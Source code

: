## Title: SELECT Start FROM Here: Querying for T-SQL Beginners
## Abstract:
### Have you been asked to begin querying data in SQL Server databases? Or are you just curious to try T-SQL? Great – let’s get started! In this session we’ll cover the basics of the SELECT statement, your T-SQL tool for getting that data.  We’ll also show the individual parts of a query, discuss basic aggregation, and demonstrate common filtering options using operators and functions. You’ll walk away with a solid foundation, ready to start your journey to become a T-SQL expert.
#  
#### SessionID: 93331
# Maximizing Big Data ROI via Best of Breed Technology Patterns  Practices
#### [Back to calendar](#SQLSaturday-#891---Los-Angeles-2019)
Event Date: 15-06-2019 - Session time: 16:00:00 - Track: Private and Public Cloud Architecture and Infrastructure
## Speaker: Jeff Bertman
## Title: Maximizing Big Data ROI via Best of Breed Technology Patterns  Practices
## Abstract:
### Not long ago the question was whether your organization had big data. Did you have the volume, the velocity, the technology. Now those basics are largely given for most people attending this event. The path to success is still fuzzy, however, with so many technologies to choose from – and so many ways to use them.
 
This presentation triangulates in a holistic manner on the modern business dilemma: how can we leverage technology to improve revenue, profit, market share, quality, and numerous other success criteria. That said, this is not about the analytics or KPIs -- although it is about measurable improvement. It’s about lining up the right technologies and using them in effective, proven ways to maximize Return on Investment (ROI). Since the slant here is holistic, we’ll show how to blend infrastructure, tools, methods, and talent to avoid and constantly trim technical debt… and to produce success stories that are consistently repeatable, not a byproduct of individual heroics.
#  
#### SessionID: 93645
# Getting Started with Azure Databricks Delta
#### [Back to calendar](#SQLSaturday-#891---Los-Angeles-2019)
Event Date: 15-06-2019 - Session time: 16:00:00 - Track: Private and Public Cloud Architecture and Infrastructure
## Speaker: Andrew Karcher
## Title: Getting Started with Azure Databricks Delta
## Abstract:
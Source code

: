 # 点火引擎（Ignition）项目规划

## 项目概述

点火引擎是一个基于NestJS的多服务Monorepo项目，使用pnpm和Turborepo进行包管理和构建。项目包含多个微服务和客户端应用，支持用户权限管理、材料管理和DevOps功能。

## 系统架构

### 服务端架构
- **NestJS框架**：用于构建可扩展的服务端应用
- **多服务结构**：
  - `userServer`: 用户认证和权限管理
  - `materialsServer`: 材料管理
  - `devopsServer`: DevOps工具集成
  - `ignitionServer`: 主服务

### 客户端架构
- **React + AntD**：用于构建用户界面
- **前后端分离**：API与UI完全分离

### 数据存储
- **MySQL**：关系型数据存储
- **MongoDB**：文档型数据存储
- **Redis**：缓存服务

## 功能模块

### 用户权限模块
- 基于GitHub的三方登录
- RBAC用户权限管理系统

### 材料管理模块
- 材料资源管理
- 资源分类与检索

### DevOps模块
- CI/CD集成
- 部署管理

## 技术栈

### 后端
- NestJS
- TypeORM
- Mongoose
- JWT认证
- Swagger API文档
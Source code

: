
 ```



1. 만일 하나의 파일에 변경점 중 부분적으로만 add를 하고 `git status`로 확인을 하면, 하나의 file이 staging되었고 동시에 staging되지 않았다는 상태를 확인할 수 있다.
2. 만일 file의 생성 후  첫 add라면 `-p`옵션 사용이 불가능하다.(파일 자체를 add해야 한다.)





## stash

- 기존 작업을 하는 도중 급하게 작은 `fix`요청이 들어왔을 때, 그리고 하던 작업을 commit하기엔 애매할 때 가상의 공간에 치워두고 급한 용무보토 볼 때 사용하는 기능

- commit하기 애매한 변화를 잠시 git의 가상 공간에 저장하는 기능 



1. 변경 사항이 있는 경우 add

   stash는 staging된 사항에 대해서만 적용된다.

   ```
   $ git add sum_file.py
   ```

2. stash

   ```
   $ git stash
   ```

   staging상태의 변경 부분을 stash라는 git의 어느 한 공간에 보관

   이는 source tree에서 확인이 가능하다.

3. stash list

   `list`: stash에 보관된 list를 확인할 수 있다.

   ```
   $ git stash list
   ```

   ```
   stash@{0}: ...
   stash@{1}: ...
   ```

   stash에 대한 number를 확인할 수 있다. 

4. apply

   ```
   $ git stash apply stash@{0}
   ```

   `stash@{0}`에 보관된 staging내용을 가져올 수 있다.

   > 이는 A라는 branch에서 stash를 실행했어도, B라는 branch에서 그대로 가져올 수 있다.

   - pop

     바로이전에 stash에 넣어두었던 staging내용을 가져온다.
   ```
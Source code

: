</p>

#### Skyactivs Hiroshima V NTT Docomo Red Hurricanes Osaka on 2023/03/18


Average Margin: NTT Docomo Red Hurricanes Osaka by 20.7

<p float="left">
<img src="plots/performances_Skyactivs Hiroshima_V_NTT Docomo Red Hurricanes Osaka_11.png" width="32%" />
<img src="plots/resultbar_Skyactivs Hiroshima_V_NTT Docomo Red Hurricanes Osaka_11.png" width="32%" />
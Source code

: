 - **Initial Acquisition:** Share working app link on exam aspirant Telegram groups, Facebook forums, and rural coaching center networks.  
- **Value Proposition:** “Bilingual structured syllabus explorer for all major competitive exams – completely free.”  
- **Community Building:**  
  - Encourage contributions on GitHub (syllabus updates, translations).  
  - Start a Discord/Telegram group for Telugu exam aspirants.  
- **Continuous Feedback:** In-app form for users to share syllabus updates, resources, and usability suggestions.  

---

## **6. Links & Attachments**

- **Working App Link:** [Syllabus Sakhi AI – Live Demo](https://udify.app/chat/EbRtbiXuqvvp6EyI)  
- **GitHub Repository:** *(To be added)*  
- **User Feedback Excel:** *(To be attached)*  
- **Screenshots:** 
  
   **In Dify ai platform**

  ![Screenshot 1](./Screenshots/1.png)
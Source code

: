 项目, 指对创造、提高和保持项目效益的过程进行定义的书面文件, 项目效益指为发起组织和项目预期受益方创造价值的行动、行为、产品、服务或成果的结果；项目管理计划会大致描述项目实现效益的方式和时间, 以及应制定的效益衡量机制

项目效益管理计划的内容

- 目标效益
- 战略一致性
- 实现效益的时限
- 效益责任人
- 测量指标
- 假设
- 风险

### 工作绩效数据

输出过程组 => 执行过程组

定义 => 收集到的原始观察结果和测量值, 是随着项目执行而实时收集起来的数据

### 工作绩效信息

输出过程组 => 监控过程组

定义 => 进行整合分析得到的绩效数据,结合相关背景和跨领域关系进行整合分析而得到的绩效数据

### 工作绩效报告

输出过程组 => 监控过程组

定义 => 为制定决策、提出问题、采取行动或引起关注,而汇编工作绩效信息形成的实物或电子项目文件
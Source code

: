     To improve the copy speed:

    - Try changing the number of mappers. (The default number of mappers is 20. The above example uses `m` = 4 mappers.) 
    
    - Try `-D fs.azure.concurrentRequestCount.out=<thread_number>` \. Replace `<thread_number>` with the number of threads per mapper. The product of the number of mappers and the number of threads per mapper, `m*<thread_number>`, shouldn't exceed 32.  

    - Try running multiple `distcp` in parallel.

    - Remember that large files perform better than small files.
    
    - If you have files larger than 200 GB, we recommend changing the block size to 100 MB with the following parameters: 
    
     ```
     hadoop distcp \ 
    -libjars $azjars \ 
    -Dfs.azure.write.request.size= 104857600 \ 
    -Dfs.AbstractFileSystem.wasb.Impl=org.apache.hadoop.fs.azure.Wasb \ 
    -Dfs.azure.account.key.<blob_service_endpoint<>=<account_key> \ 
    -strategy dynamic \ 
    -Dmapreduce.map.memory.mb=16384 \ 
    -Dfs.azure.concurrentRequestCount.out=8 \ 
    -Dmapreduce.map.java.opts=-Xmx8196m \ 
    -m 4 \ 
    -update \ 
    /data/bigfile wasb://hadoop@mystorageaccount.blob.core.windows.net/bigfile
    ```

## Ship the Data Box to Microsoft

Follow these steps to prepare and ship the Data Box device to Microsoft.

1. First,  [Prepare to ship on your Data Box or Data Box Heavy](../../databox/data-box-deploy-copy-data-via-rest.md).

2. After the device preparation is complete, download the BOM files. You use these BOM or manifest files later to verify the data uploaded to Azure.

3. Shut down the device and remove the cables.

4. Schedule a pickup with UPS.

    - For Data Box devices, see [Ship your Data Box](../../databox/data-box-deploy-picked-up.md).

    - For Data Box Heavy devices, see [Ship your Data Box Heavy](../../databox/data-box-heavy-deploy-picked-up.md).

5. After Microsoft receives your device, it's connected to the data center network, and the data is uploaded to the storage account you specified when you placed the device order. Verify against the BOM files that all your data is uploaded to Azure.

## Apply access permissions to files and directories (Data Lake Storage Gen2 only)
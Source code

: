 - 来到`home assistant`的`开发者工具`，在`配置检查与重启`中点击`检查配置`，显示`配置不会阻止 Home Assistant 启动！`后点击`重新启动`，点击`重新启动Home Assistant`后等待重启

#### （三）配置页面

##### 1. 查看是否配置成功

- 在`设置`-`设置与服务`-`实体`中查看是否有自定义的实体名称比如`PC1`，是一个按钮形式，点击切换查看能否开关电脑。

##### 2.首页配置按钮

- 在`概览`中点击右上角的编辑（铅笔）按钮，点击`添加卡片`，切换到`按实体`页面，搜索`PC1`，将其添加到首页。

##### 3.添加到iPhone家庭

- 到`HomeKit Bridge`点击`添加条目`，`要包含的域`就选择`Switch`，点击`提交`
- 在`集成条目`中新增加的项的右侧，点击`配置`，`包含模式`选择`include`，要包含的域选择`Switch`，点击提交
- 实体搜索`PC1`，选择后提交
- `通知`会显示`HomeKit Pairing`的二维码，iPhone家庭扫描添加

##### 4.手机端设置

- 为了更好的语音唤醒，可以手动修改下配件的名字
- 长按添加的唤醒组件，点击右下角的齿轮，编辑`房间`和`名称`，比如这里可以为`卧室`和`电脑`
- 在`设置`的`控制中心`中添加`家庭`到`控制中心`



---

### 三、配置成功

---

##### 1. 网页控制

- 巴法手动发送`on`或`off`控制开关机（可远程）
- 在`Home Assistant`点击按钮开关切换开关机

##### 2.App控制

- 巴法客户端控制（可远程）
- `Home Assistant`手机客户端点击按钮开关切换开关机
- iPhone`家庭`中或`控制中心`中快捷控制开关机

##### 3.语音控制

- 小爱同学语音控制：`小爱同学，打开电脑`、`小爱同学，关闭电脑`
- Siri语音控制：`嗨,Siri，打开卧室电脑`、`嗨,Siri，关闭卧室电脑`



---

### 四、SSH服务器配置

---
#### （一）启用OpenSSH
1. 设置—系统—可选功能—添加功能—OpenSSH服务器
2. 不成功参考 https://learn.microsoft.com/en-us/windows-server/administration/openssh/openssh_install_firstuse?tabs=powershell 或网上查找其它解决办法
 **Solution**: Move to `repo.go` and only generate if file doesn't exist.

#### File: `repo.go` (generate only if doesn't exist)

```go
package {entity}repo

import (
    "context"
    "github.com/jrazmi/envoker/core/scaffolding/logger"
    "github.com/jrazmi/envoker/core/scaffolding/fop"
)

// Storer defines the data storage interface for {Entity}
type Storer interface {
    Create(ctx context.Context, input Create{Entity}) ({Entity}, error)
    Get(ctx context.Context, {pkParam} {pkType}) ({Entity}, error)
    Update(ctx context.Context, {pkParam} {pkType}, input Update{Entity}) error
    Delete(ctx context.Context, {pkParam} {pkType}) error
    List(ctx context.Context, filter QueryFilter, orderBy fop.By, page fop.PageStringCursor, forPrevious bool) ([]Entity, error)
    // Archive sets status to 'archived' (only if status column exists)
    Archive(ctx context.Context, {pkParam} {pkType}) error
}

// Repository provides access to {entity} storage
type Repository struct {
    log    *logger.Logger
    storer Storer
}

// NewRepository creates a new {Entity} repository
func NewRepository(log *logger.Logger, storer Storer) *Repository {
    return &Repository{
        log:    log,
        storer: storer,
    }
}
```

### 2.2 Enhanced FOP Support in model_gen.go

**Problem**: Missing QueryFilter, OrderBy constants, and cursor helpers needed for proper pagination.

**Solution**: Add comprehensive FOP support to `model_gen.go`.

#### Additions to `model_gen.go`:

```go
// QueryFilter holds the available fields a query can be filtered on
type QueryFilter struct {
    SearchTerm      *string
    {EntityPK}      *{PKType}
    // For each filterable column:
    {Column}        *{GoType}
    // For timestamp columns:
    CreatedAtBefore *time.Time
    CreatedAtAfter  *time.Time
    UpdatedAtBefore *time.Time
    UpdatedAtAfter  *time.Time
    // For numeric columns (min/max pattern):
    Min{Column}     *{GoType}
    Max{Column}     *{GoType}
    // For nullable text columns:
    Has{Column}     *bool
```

▸ PROBLEM
Check each line above for the string "distcp" and copy those that have it.

▸ ANSWER BOX
    - Try running multiple `distcp` in parallel.
     hadoop distcp \ 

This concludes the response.